The time is 1510 on Tuesday, 24th July. I am sitting in the cabin of 'Sandpiper' to keep out of the baking hot sun. The boat is at anchor halfway along the south bank of Eastern Reach - that's to the south of Bridgemarsh Island. Apart from the occasional wash of motor yachts, it is very peaceful. Now and again I hear the high-pitched song of skylarks. The rippling chatter of water running along the sides of the hull is soothing. As the wind increases it brings a thrilling thrumming note to nature's orchestral praise. There is joy in Heaven today.
Sparkling water covers squelchy mud where a pair of Egrets fed and two loving terns preened their feathers. Another hour and the ebb will run. Shall I stay put for a night of stars and a sickle moon? The temptation is great; what better could I do to escape and be alone?
I had hoped to sail to the wonderful Blackwater, but early this morning there was no wind, and I didn't fancy motoring.
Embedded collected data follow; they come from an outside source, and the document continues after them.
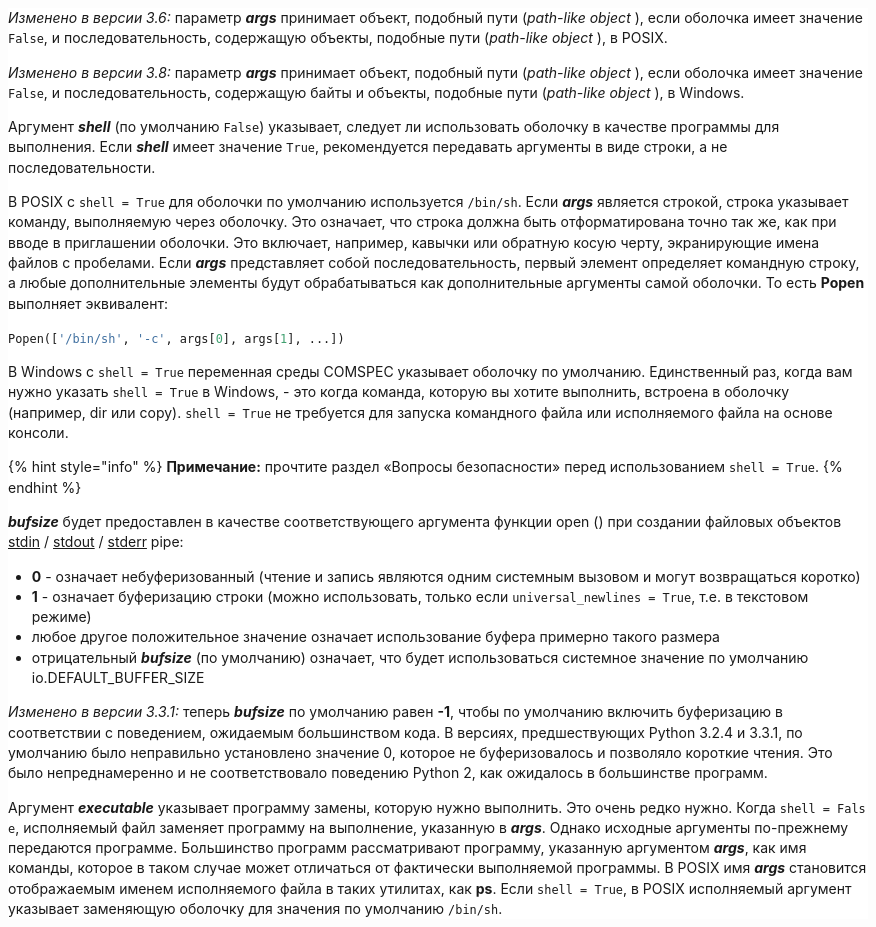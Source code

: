 _Изменено в версии 3.6:_ параметр _**args**_ принимает объект, подобный пути \(_path-like object_ \), если оболочка имеет значение `False`, и последовательность, содержащую объекты, подобные пути \(_path-like object_ \), в POSIX.

_Изменено в версии 3.8:_ параметр _**args**_ принимает объект, подобный пути \(_path-like object_ \), если оболочка имеет значение `False`, и последовательность, содержащую байты и объекты, подобные пути \(_path-like object_ \), в Windows.

Аргумент _**shell**_ \(по умолчанию `False`\) указывает, следует ли использовать оболочку в качестве программы для выполнения. Если _**shell**_ имеет значение `True`, рекомендуется передавать аргументы в виде строки, а не последовательности.

В POSIX с `shell = True` для оболочки по умолчанию используется `/bin/sh`. Если _**args**_ является строкой, строка указывает команду, выполняемую через оболочку. Это означает, что строка должна быть отформатирована точно так же, как при вводе в приглашении оболочки. Это включает, например, кавычки или обратную косую черту, экранирующие имена файлов с пробелами. Если _**args**_ представляет собой последовательность, первый элемент определяет командную строку, а любые дополнительные элементы будут обрабатываться как дополнительные аргументы самой оболочки. То есть **Popen** выполняет эквивалент:

```python
Popen(['/bin/sh', '-c', args[0], args[1], ...])
```

В Windows с `shell = True` переменная среды COMSPEC указывает оболочку по умолчанию. Единственный раз, когда вам нужно указать `shell = True` в Windows, - это когда команда, которую вы хотите выполнить, встроена в оболочку \(например, dir или copy\). `shell = True` не требуется для запуска командного файла или исполняемого файла на основе консоли.

{% hint style="info" %}
**Примечание:** прочтите раздел «Вопросы безопасности» перед использованием `shell = True`.
{% endhint %}

_**bufsize**_ будет предоставлен в качестве соответствующего аргумента функции open \(\) при создании файловых объектов [stdin](popen.stdin.md) / [stdout](popen.stdout.md) / [stderr](popen.stderr.md) pipe:

* **0** - означает небуферизованный \(чтение и запись являются одним системным вызовом и могут возвращаться коротко\)
* **1** - означает буферизацию строки \(можно использовать, только если `universal_newlines = True`, т.е. в текстовом режиме\)
* любое другое положительное значение означает использование буфера примерно такого размера
* отрицательный _**bufsize**_ \(по умолчанию\) означает, что будет использоваться системное значение по умолчанию io.DEFAULT\_BUFFER\_SIZE

_Изменено в версии 3.3.1:_ теперь _**bufsize**_ по умолчанию равен **-1**, чтобы по умолчанию включить буферизацию в соответствии с поведением, ожидаемым большинством кода. В версиях, предшествующих Python 3.2.4 и 3.3.1, по умолчанию было неправильно установлено значение 0, которое не буферизовалось и позволяло короткие чтения. Это было непреднамеренно и не соответствовало поведению Python 2, как ожидалось в большинстве программ.

Аргумент _**executable**_ указывает программу замены, которую нужно выполнить. Это очень редко нужно. Когда `shell = False`, исполняемый файл заменяет программу на выполнение, указанную в _**args**_. Однако исходные аргументы по-прежнему передаются программе. Большинство программ рассматривают программу, указанную аргументом _**args**_, как имя команды, которое в таком случае может отличаться от фактически выполняемой программы. В POSIX имя _**args**_ становится отображаемым именем исполняемого файла в таких утилитах, как **ps**. Если `shell = True`, в POSIX исполняемый аргумент указывает заменяющую оболочку для значения по умолчанию `/bin/sh`.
Instead, I walked to the Co-op and bought myself goodies and long-life milk.
A flotilla of motor yachts have this moment rushed by, causing havoc on the way. Waves crash on the muddy banks of Bridgemarsh Island. Terns screech in retaliation. Will more of these monsters send their washes to violently rock my tiny boat?
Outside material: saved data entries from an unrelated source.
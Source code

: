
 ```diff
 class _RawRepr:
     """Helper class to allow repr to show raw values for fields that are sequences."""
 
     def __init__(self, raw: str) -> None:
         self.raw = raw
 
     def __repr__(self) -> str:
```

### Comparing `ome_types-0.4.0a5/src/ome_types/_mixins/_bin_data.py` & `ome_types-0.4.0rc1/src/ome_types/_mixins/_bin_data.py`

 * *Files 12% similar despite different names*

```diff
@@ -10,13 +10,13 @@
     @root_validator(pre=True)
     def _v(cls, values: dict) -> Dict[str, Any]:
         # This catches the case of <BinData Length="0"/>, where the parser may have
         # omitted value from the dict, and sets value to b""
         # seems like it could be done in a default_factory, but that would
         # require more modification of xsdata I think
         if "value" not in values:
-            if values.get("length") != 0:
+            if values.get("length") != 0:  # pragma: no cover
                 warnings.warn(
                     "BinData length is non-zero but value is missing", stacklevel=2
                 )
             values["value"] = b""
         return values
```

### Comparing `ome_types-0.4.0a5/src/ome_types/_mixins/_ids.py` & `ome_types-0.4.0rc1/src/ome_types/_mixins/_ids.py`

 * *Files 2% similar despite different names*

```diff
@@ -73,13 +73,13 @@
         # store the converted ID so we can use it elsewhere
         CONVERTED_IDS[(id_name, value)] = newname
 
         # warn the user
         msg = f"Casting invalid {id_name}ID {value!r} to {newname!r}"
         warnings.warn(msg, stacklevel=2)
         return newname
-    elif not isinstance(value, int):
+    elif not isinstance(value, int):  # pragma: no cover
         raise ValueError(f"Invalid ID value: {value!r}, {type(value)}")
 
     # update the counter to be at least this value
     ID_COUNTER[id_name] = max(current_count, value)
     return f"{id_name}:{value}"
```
At 1645 I could not resist the call of the wind and the beckoning of the ebb, so I broke out the anchor and tacked towards Black Point. A force 2 soon had 'Sandpiper' at the beautiful Cliff Reach where trees overhang a small sandstone bank.
The fast-flowing ebb made for exciting sailing through the Burnham moorings as the wind gradually decreased, but there was enough to take us to our anchorage in the River Roach.
The sun was about to dip beyond the horizon when a cute seal silently swam around the boat, and a sickle moon hung motionless in a pale blue sky.